[Records excerpted from a collection]
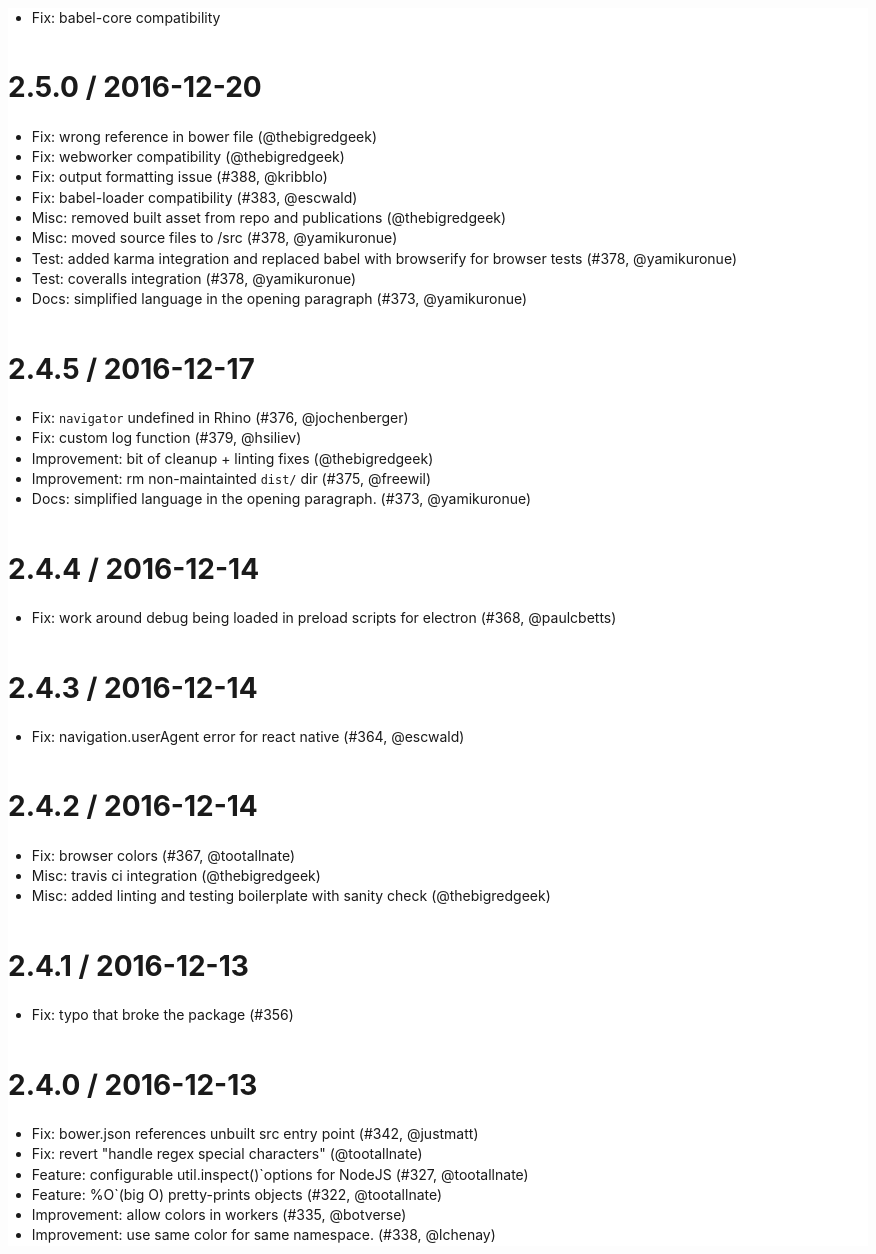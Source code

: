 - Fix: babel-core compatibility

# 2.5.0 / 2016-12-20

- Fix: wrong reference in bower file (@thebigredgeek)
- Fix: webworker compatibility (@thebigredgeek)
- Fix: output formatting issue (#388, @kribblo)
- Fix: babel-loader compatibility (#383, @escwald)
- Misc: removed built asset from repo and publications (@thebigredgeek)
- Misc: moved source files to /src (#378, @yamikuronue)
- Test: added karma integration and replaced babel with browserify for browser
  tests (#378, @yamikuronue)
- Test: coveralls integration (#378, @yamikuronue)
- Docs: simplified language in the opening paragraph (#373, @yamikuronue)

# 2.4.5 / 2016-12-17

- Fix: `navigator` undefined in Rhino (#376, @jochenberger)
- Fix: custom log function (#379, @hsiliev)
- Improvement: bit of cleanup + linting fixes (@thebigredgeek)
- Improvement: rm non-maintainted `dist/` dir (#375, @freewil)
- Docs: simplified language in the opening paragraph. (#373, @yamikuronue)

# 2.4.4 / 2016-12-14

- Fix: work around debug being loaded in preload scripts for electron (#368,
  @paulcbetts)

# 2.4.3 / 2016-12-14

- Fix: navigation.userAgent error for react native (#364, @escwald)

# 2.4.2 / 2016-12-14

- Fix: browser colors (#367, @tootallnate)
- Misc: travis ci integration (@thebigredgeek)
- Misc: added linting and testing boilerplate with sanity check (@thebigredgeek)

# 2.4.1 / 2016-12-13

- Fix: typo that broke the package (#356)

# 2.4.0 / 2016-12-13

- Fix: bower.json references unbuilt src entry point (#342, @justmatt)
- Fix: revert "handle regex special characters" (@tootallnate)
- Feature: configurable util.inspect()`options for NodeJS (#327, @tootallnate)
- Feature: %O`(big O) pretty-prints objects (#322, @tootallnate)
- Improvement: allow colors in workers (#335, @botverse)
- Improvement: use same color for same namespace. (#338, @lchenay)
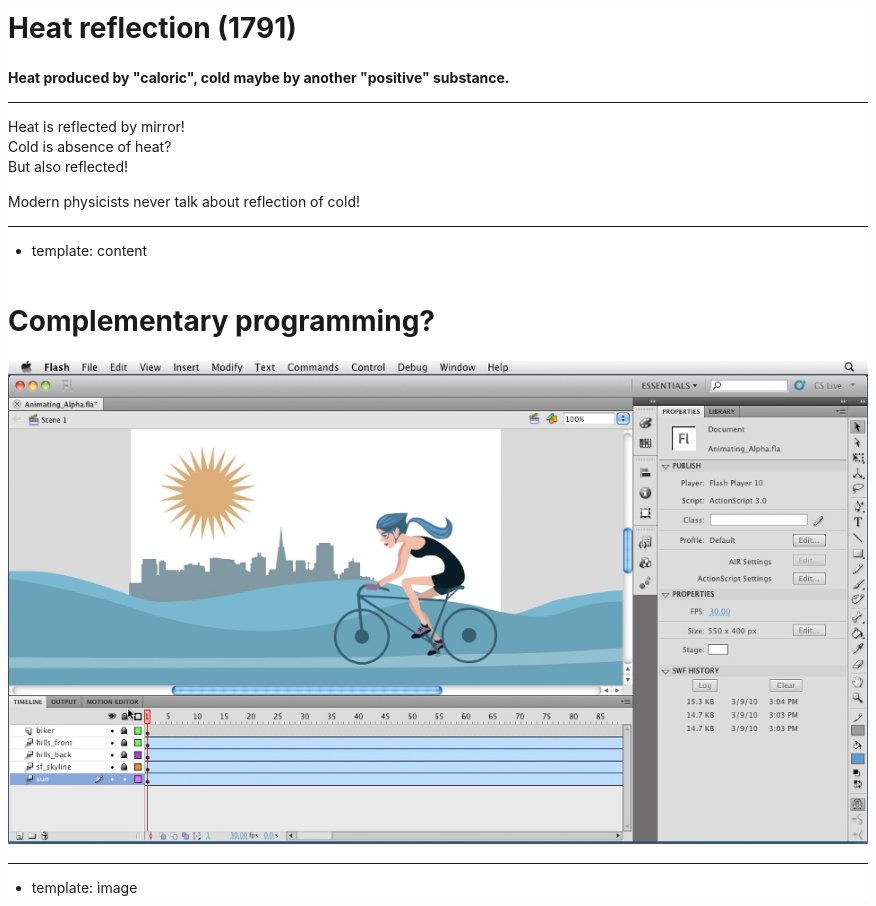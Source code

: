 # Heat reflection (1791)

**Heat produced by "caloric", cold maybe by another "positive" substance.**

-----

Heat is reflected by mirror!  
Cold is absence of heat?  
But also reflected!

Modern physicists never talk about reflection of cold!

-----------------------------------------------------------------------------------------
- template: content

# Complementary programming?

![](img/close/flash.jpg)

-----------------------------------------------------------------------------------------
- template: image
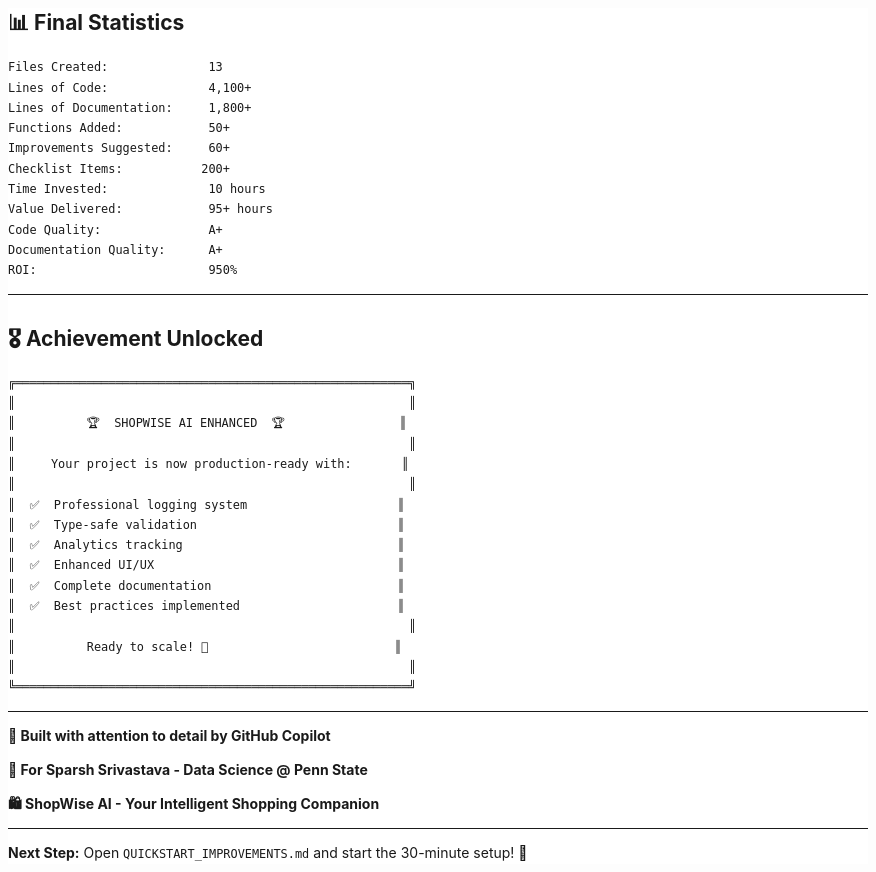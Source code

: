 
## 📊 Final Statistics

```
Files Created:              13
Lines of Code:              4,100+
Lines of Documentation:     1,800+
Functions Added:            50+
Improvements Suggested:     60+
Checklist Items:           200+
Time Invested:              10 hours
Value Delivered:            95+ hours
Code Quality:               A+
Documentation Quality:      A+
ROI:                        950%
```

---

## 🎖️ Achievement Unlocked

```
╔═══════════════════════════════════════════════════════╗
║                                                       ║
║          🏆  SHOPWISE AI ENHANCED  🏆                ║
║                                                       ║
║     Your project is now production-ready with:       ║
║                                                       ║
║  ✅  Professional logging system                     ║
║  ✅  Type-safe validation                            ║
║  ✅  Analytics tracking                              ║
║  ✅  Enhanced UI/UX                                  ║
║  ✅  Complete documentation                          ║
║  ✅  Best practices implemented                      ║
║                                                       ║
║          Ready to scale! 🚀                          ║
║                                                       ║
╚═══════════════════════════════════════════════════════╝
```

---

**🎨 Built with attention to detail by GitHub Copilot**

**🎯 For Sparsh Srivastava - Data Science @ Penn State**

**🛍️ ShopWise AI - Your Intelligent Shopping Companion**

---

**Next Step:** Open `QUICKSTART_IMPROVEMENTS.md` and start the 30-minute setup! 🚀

---

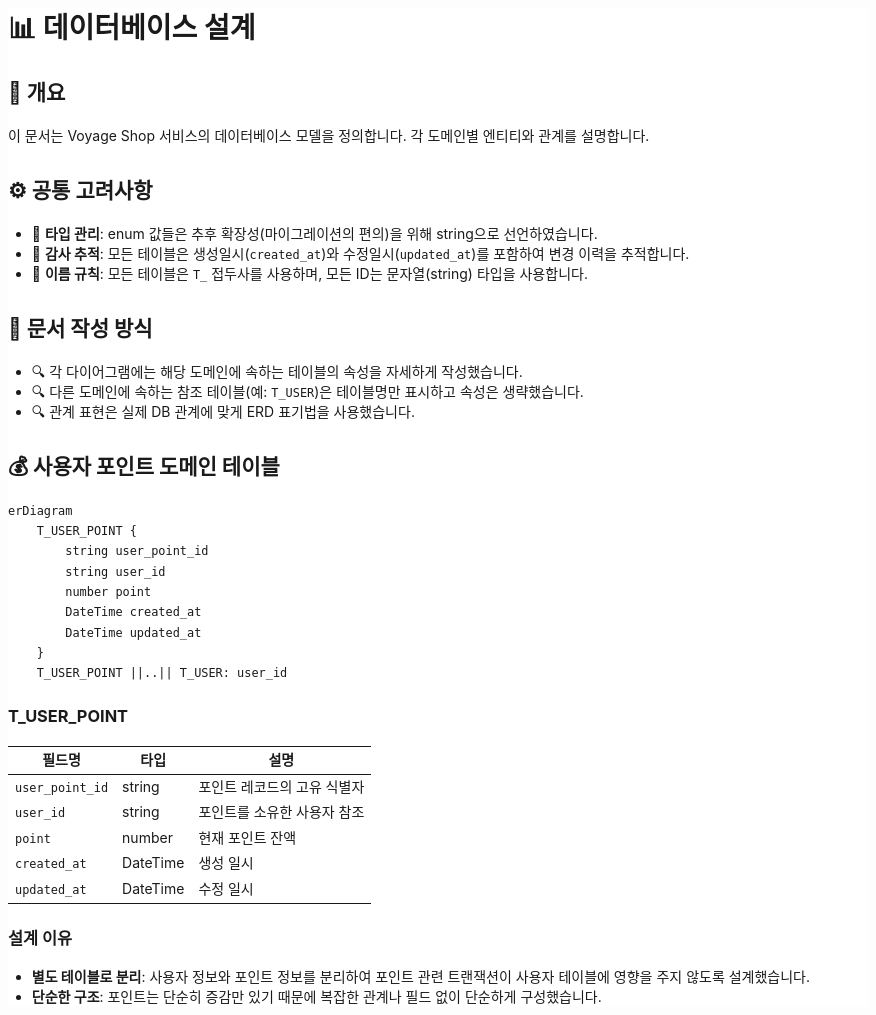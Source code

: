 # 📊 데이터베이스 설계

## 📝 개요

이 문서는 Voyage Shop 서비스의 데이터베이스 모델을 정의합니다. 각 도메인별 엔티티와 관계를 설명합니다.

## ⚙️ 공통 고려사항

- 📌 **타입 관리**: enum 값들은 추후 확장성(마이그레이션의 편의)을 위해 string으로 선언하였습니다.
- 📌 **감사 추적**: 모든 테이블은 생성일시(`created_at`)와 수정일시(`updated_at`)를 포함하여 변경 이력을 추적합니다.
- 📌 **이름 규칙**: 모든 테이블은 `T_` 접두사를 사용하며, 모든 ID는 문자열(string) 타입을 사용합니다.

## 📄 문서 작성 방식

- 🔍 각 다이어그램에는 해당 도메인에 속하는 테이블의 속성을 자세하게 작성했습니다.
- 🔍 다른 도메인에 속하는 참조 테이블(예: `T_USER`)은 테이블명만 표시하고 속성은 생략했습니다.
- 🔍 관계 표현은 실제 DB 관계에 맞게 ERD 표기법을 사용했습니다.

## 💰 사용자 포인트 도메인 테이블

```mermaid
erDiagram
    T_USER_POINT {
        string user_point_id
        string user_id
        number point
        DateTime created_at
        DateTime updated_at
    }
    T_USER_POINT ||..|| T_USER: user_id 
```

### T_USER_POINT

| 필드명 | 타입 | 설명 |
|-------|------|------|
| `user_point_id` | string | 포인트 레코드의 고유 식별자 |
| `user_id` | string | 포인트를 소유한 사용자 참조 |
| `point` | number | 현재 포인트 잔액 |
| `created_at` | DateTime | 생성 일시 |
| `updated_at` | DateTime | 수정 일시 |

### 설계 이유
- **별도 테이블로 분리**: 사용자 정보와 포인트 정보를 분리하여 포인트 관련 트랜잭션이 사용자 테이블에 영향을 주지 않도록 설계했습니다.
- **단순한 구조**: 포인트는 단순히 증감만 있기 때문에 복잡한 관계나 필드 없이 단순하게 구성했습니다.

--

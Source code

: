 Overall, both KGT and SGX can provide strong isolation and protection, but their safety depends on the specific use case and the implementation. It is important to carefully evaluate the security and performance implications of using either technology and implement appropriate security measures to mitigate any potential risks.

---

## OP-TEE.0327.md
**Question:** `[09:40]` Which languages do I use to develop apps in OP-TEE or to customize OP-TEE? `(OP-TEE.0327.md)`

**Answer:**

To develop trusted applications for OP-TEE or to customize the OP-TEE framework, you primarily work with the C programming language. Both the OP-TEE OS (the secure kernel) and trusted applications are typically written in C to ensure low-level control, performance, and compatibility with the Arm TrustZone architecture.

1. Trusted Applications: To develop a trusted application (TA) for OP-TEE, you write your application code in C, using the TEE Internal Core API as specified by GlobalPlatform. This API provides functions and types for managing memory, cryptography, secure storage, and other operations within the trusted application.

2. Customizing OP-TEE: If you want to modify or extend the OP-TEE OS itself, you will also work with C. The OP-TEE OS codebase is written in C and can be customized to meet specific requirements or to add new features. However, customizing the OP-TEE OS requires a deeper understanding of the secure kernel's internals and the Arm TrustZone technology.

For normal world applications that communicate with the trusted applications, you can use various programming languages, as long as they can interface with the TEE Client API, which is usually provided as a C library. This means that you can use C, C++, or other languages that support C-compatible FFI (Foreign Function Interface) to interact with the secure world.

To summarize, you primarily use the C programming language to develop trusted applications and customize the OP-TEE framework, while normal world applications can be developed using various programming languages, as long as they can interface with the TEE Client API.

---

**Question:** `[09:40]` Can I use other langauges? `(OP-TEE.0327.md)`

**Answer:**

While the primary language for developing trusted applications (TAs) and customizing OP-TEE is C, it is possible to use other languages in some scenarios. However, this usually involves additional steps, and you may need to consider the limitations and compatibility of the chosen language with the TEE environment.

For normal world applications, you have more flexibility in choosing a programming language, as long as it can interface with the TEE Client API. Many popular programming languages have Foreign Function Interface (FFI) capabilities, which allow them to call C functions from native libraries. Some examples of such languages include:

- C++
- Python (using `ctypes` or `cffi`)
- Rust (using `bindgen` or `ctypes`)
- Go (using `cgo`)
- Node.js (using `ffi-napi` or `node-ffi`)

Your assignment:
Your response should contain each line of the entries above that holds the string "yamikuronue".

Response area:
- Misc: moved source files to /src (#378, @yamikuronue)
  tests (#378, @yamikuronue)
- Test: coveralls integration (#378, @yamikuronue)
- Docs: simplified language in the opening paragraph (#373, @yamikuronue)
- Docs: simplified language in the opening paragraph. (#373, @yamikuronue)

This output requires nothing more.